*** ENTRIES PROVIDED ***
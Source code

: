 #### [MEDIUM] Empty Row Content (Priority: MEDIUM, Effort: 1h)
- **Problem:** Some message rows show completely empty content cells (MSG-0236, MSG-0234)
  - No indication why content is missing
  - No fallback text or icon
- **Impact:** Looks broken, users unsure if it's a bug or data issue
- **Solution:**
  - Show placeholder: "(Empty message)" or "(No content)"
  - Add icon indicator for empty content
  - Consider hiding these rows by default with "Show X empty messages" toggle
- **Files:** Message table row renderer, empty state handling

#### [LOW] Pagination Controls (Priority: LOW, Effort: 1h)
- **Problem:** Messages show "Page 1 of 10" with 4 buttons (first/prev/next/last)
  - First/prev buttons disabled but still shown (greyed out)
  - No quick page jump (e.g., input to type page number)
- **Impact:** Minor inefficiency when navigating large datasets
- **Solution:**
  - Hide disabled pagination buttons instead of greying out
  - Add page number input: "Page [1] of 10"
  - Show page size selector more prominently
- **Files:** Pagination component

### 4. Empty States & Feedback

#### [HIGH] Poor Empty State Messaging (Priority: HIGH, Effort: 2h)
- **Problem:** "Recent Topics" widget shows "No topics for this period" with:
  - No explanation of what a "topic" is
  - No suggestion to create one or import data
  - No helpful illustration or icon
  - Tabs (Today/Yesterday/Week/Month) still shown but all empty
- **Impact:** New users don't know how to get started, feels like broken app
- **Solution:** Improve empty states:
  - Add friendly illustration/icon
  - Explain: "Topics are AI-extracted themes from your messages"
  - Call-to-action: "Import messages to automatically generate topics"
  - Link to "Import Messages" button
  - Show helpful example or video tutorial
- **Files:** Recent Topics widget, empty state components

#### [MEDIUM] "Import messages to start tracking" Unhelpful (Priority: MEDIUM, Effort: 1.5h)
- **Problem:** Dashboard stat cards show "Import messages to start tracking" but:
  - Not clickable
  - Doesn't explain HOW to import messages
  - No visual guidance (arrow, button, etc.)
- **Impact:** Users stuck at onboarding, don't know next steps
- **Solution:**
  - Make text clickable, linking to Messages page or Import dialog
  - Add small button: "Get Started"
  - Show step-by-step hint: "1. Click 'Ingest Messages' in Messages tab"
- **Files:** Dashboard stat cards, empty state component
*** End of ENTRIES PROVIDED ***
Would you please reproduce the records above exactly, only from their first line through the line holding "- No explanation", with both ends included?

**TASK SOLUTION**:
Source code

: #### [MEDIUM] Empty Row Content (Priority: MEDIUM, Effort: 1h)
- **Problem:** Some message rows show completely empty content cells (MSG-0236, MSG-0234)
  - No indication why content is missing
  - No fallback text or icon
- **Impact:** Looks broken, users unsure if it's a bug or data issue
- **Solution:**
  - Show placeholder: "(Empty message)" or "(No content)"
  - Add icon indicator for empty content
  - Consider hiding these rows by default with "Show X empty messages" toggle
- **Files:** Message table row renderer, empty state handling

#### [LOW] Pagination Controls (Priority: LOW, Effort: 1h)
- **Problem:** Messages show "Page 1 of 10" with 4 buttons (first/prev/next/last)
  - First/prev buttons disabled but still shown (greyed out)
  - No quick page jump (e.g., input to type page number)
- **Impact:** Minor inefficiency when navigating large datasets
- **Solution:**
  - Hide disabled pagination buttons instead of greying out
  - Add page number input: "Page [1] of 10"
  - Show page size selector more prominently
- **Files:** Pagination component

### 4. Empty States & Feedback

#### [HIGH] Poor Empty State Messaging (Priority: HIGH, Effort: 2h)
- **Problem:** "Recent Topics" widget shows "No topics for this period" with:
  - No explanation of what a "topic" is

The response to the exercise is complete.